Another way working in a coffee shop gives your brain a boost is endorphins and coffee. Endorphins are what make coffee taste and feel so good, so enjoying a cup of your favourite beverage floods your brain with mood-lifting endorphins, giving you the push you need to get through the mid-afternoon slump. Caffeine will not only energize you, but it also assists in healthy digestion and has a positive impact on your mental and physical health.


Just like visual stimuli can increase your productivity levels, so can the ambient noise found at most coffee shops. The Journal of Consumer Research published a study that showed a 70-decibel ambient noise enhanced creativity more so than quieter environments.

Apparently, it means that when your brain is somewhat distracted, all the orderly, analytical, and judgemental parts of your brain are silenced, so creative or out-of-the-box ideas are dredged up from your subconscious to your conscious mind.


You may think that working in a coffee shop is as simple as just walking in, plopping down on the first empty seat, and setting your laptop on the table. While this is true, I’ve found out that there are some unspoken rules that all freelancers should adhere to. I’ve committed my fair share of faux-pas, but you don’t have to.

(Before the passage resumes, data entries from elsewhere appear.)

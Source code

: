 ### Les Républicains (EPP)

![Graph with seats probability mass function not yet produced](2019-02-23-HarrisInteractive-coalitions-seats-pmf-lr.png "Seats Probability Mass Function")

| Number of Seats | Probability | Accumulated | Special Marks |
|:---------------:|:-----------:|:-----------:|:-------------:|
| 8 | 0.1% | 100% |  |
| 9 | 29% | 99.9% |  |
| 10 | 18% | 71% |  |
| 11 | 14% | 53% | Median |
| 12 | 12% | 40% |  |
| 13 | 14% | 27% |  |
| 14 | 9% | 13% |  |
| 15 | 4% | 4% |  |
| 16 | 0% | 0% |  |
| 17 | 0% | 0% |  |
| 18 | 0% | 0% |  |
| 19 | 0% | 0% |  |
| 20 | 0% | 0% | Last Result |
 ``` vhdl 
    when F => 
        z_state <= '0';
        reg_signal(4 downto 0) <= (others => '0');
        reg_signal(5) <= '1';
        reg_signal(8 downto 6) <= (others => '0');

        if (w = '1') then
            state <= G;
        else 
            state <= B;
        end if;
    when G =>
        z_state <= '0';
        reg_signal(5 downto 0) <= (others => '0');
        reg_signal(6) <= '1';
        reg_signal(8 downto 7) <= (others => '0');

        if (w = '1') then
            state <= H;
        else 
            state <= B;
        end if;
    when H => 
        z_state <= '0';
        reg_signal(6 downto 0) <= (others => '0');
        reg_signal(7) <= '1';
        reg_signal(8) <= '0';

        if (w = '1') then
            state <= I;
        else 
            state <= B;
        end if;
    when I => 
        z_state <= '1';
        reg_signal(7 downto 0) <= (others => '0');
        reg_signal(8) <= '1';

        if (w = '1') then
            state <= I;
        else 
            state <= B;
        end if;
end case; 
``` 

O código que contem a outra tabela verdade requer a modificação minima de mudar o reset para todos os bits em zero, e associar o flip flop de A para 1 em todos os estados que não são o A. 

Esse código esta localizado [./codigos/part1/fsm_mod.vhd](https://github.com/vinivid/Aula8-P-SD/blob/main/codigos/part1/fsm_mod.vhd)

  1. Pick the right working coffee shop

While you won’t get outright kicked out if you pick the wrong cafe, you might get a few annoyed looks. A good rule of thumb is to meet your friends in coffee shops where others are chatting, and work in a coffee shop where you see others working.

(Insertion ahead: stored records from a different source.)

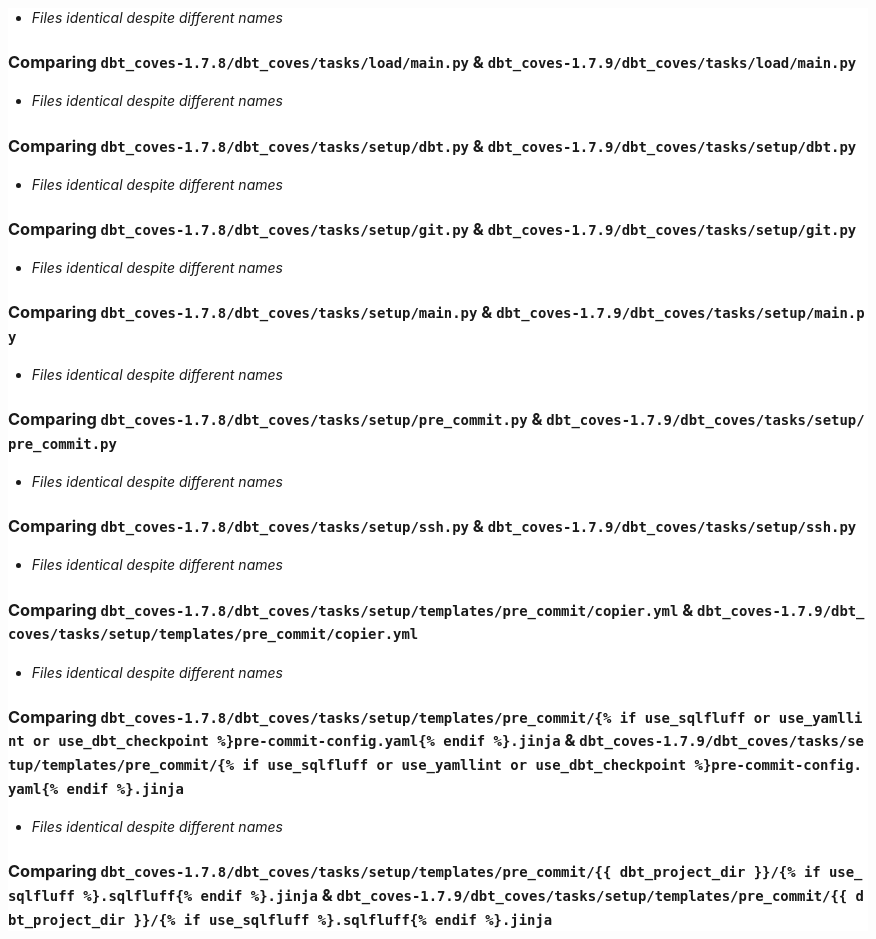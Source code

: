  * *Files identical despite different names*

### Comparing `dbt_coves-1.7.8/dbt_coves/tasks/load/main.py` & `dbt_coves-1.7.9/dbt_coves/tasks/load/main.py`

 * *Files identical despite different names*

### Comparing `dbt_coves-1.7.8/dbt_coves/tasks/setup/dbt.py` & `dbt_coves-1.7.9/dbt_coves/tasks/setup/dbt.py`

 * *Files identical despite different names*

### Comparing `dbt_coves-1.7.8/dbt_coves/tasks/setup/git.py` & `dbt_coves-1.7.9/dbt_coves/tasks/setup/git.py`

 * *Files identical despite different names*

### Comparing `dbt_coves-1.7.8/dbt_coves/tasks/setup/main.py` & `dbt_coves-1.7.9/dbt_coves/tasks/setup/main.py`

 * *Files identical despite different names*

### Comparing `dbt_coves-1.7.8/dbt_coves/tasks/setup/pre_commit.py` & `dbt_coves-1.7.9/dbt_coves/tasks/setup/pre_commit.py`

 * *Files identical despite different names*

### Comparing `dbt_coves-1.7.8/dbt_coves/tasks/setup/ssh.py` & `dbt_coves-1.7.9/dbt_coves/tasks/setup/ssh.py`

 * *Files identical despite different names*

### Comparing `dbt_coves-1.7.8/dbt_coves/tasks/setup/templates/pre_commit/copier.yml` & `dbt_coves-1.7.9/dbt_coves/tasks/setup/templates/pre_commit/copier.yml`

 * *Files identical despite different names*

### Comparing `dbt_coves-1.7.8/dbt_coves/tasks/setup/templates/pre_commit/{% if use_sqlfluff or use_yamllint or use_dbt_checkpoint %}pre-commit-config.yaml{% endif %}.jinja` & `dbt_coves-1.7.9/dbt_coves/tasks/setup/templates/pre_commit/{% if use_sqlfluff or use_yamllint or use_dbt_checkpoint %}pre-commit-config.yaml{% endif %}.jinja`

 * *Files identical despite different names*

### Comparing `dbt_coves-1.7.8/dbt_coves/tasks/setup/templates/pre_commit/{{ dbt_project_dir }}/{% if use_sqlfluff %}.sqlfluff{% endif %}.jinja` & `dbt_coves-1.7.9/dbt_coves/tasks/setup/templates/pre_commit/{{ dbt_project_dir }}/{% if use_sqlfluff %}.sqlfluff{% endif %}.jinja`
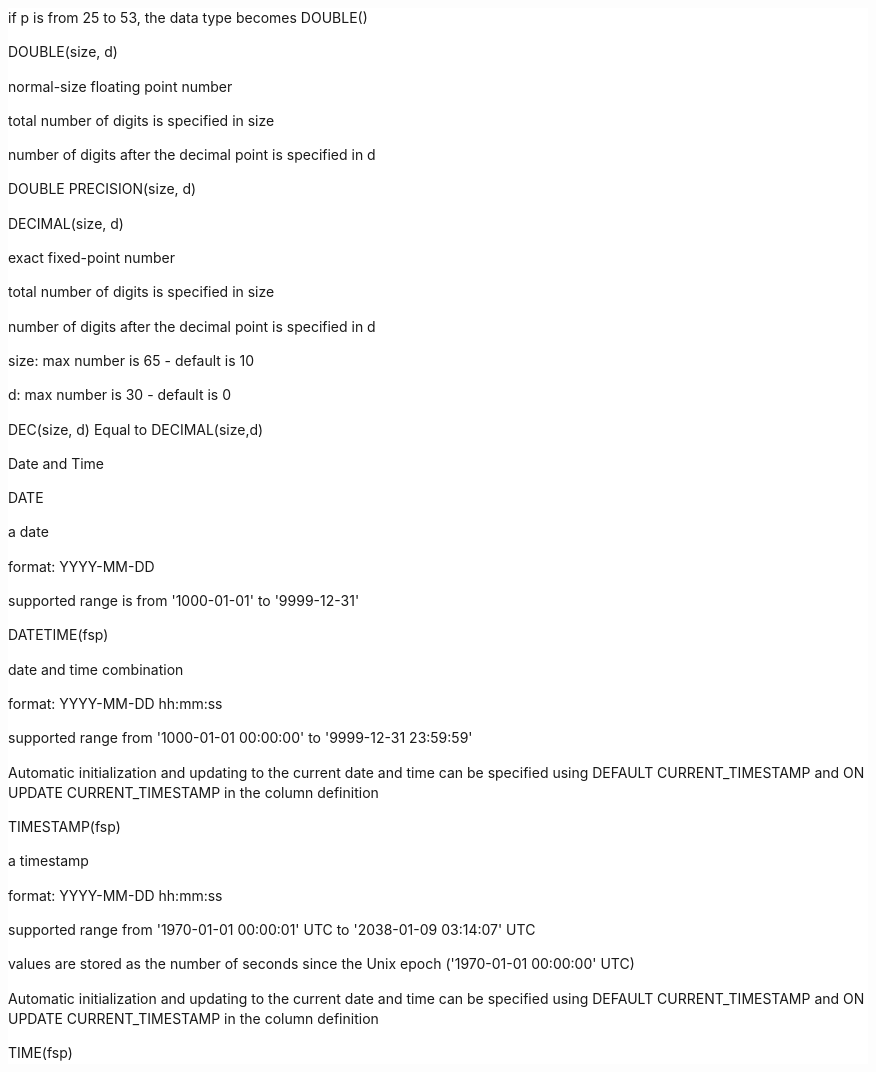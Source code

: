 if p is from 25 to 53, the data type becomes DOUBLE()

DOUBLE(size, d)

normal-size floating point number

total number of digits is specified in size

number of digits after the decimal point is specified in d

DOUBLE PRECISION(size, d)	 

DECIMAL(size, d)

exact fixed-point number

total number of digits is specified in size

number of digits after the decimal point is specified in d

size: max number is 65 - default is 10

d: max number is 30 - default is 0

DEC(size, d)	Equal to DECIMAL(size,d)






Date and Time

DATE	

a date

format: YYYY-MM-DD

supported range is from '1000-01-01' to '9999-12-31'

DATETIME(fsp)

date and time combination

format: YYYY-MM-DD hh:mm:ss

supported range from '1000-01-01 00:00:00' to '9999-12-31 23:59:59'

Automatic initialization and updating to the current date and time can be specified using DEFAULT CURRENT\_TIMESTAMP and ON UPDATE CURRENT\_TIMESTAMP in the column definition

TIMESTAMP(fsp)

a timestamp

format: YYYY-MM-DD hh:mm:ss

supported range from '1970-01-01 00:00:01' UTC to '2038-01-09 03:14:07' UTC

values are stored as the number of seconds since the Unix epoch ('1970-01-01 00:00:00' UTC)

Automatic initialization and updating to the current date and time can be specified using DEFAULT CURRENT\_TIMESTAMP and ON UPDATE CURRENT\_TIMESTAMP in the column definition

TIME(fsp)
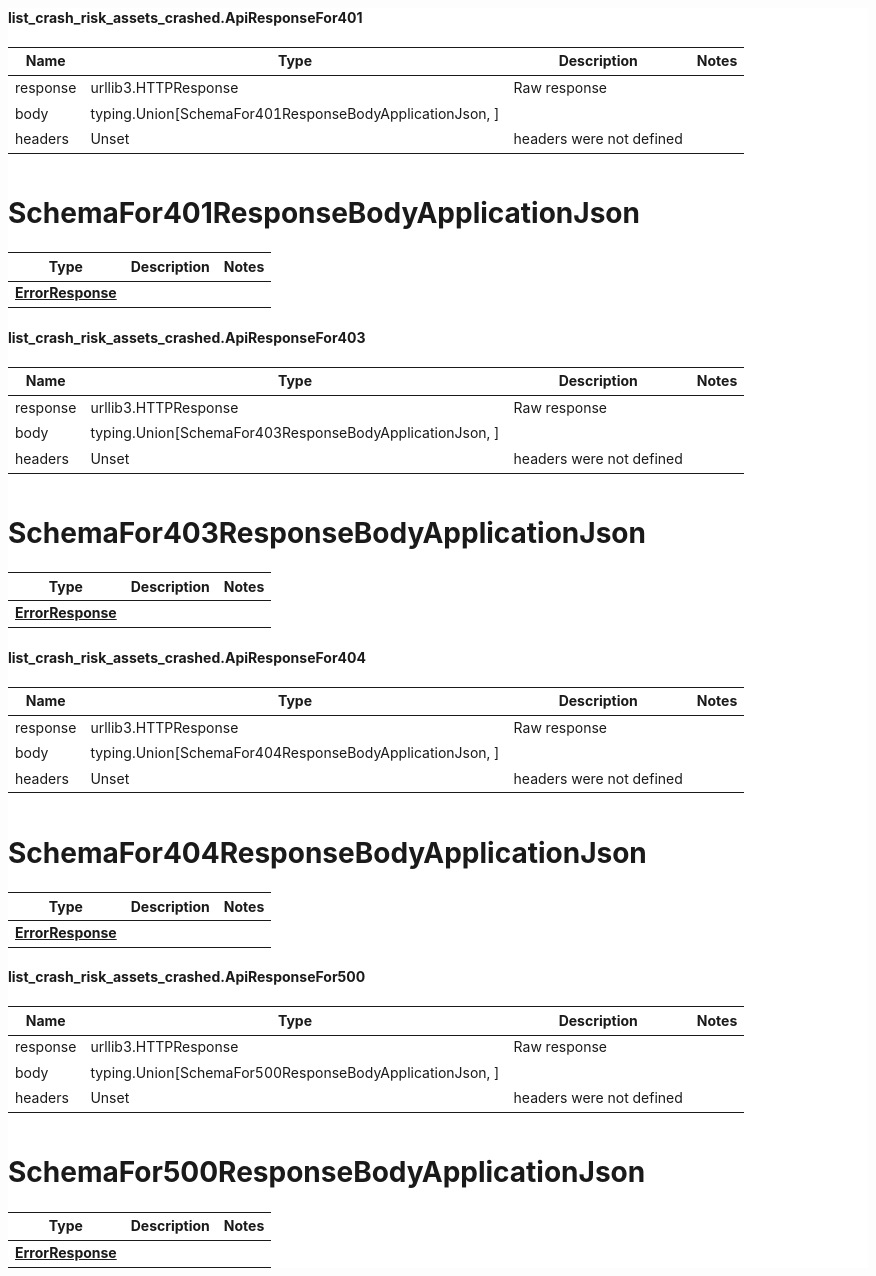 
#### list_crash_risk_assets_crashed.ApiResponseFor401
Name | Type | Description  | Notes
------------- | ------------- | ------------- | -------------
response | urllib3.HTTPResponse | Raw response |
body | typing.Union[SchemaFor401ResponseBodyApplicationJson, ] |  |
headers | Unset | headers were not defined |

# SchemaFor401ResponseBodyApplicationJson
Type | Description  | Notes
------------- | ------------- | -------------
[**ErrorResponse**](../../models/ErrorResponse.md) |  | 


#### list_crash_risk_assets_crashed.ApiResponseFor403
Name | Type | Description  | Notes
------------- | ------------- | ------------- | -------------
response | urllib3.HTTPResponse | Raw response |
body | typing.Union[SchemaFor403ResponseBodyApplicationJson, ] |  |
headers | Unset | headers were not defined |

# SchemaFor403ResponseBodyApplicationJson
Type | Description  | Notes
------------- | ------------- | -------------
[**ErrorResponse**](../../models/ErrorResponse.md) |  | 


#### list_crash_risk_assets_crashed.ApiResponseFor404
Name | Type | Description  | Notes
------------- | ------------- | ------------- | -------------
response | urllib3.HTTPResponse | Raw response |
body | typing.Union[SchemaFor404ResponseBodyApplicationJson, ] |  |
headers | Unset | headers were not defined |

# SchemaFor404ResponseBodyApplicationJson
Type | Description  | Notes
------------- | ------------- | -------------
[**ErrorResponse**](../../models/ErrorResponse.md) |  | 


#### list_crash_risk_assets_crashed.ApiResponseFor500
Name | Type | Description  | Notes
------------- | ------------- | ------------- | -------------
response | urllib3.HTTPResponse | Raw response |
body | typing.Union[SchemaFor500ResponseBodyApplicationJson, ] |  |
headers | Unset | headers were not defined |

# SchemaFor500ResponseBodyApplicationJson
Type | Description  | Notes
------------- | ------------- | -------------
[**ErrorResponse**](../../models/ErrorResponse.md) |  |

There will be some cafes where you can do both, but after trying out a few different places, you start getting a feeling for the cafe’s vibe, and which won’t frown upon you working there for a few hours.

  1. Adhere to an acceptable sitting-to-ordering time ratio

Don’t be one of those people that orders a small coffee and nurses it (or keeps it at their table long after it’s gone cold) and stays at the coffee shop for hours and hours. An acceptable ratio is to order one drink around every couple of hours, and some food if you’re there at lunchtime. If you plan to become a regular, a good tip also goes a long way.

  1. Variety is the spice of life

Different cafes have different vibes, and as I mentioned before, getting out of your comfort zone gives your brain a much-needed boost. Therefore, don’t stick to your favourite, but instead, mix it up. I admit that I am guilty of having my go-to coffee shop in heavy rotation, but depending on the sort of inspiration I’m looking for, or what mood I’m in, I also have a repertoire of four other coffee shops.

  1. Choose your seat wisely

Once you get to your chosen coffee shop, take the time to scope out a good seat, as it matters where you sit down. Humans crave familiarity, so you may want to always choose your regular place, and this is fine, just make sure that you’ve selected the right position.

First off, you need to be near a power outlet, or you’ll be panicking whenever the battery icon reaches critical levels, but it’s also recommended that you sit with your back to the wall. You’ll get some of that visual stimulus I was talking about without feeling removed from the action.

As with everything, there are some downsides to working in a cafe. You will need to get dressed for the outside world (I don’t know about you, but I’ve never found a coffee shop that’s so relaxed no one will bat an eye if I turn up in my pyjamas), there is a commute involved, and it’s more expensive. However, the increase in my productivity and my levels of sanity are worth paying a few extra dollars for a couple of cups of coffee and a sandwich.